This invention relates to a kitchen ventilator for removing air laden with grease, smoke, fumes and moisture rising from various types of cooking units.
In a restaurant kitchen, for example, there are usually a number of cooking units lined up side by side in a row. Some of these cooking units such as broilers and fryers produce considerable quantities of smoke, fumes, grease particles and moisture while other units such as ranges and griddles generate such pollutants in considerably less amounts. Kitchen ventilators have heretofore been designed with sufficient air flow capacity to remove the smoke, fumes, grease and moisture from the most active of the pollution generating cooking units such as the broilers and fryers. This results in excess and unnecessary ventilation for those cooking units generating less pollution such as the ranges and the griddles.
Such excess ventilation is wasteful of energy in two ways. First, an excessive flow of air must be handled by the exhaust fan, thus requiring a larger fan motor which consumes more electrical energy than necessary. Second, the excess air withdrawn from the kitchen is replaced, at least in part, by air from the dining room and other parts of the restaurant. In cold weather this produces a heat loss in the dining room and other parts of the restaurant which must be compensated by the central heating system. In hot weather an excess of cool air is withdrawn from the dining room, increasing the load on the air conditioning system and again requiring additional electric power to maintain a comfortable temperature in the dining room.

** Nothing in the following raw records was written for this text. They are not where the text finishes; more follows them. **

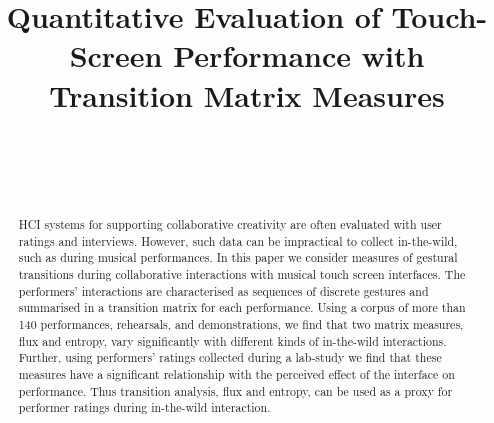 \documentclass{sigchi}
\begin{document}
\title{Quantitative Evaluation of Touch-Screen Performance with
  Transition Matrix Measures}

\author{%
  \\
  \\
  \\
}

\maketitle

\begin{abstract}
  HCI systems for supporting collaborative creativity are often
  evaluated with user ratings and interviews. However, such data can
  be impractical to collect in-the-wild, such as during musical
  performances. In this paper we consider measures of gestural
  transitions during collaborative interactions with musical touch
  screen interfaces. The performers' interactions are characterised as
  sequences of discrete gestures and summarised in a transition matrix
  for each performance. Using a corpus of more than 140 performances,
  rehearsals, and demonstrations, we find that two matrix measures,
  flux and entropy, vary significantly with different kinds of
  in-the-wild interactions. Further, using performers' ratings
  collected during a lab-study we find that these measures have a
  significant relationship with the perceived effect of the interface
  on performance. Thus transition analysis, flux and entropy, can be
  used as a proxy for performer ratings during in-the-wild interaction.
\end{abstract}


\end{document}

Objects of the present invention are therefore to provide a kitchen ventilator which does not remove an excessive volume of air from the atmosphere over cooking units which do not generate large quantities of smoke, fumes, grease particles and moisture, to provide a kitchen ventilator having supplemental inlet throat choke means to reduce the airflow over such cooking units and to provide such choke means as attachments to be applied to appropriate parts of the ventilator without reducing the airflow to other parts of the ventilator which must be capable of exhausting large quantities of such pollutants.